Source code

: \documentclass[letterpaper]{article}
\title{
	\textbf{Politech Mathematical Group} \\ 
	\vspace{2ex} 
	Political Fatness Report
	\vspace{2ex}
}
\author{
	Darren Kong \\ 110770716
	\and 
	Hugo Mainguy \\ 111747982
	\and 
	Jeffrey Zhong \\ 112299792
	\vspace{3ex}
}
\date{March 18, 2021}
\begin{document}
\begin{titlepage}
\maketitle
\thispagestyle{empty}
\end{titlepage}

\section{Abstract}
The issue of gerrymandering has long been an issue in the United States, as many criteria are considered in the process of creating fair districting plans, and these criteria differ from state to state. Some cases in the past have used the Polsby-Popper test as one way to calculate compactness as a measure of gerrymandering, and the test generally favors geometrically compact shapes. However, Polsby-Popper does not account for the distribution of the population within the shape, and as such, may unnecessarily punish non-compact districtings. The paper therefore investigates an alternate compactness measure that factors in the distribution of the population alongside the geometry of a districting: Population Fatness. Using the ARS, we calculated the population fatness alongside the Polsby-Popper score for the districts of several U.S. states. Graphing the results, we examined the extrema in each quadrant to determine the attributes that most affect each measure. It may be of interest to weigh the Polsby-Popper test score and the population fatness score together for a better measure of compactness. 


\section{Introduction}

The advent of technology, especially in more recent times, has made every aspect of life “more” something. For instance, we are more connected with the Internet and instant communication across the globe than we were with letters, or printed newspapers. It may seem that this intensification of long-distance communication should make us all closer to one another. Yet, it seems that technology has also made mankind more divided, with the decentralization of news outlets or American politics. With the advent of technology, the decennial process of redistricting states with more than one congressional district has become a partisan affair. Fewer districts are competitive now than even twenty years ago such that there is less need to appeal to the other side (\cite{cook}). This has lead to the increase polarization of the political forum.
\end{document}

■ ■ ■ ■ ■ ■ ■

## WORK REQUEST
For the word "Fatness", say how many lines of the listing contain it; give the number alone.

## OUTPUT FOR THIS EXERCISE
2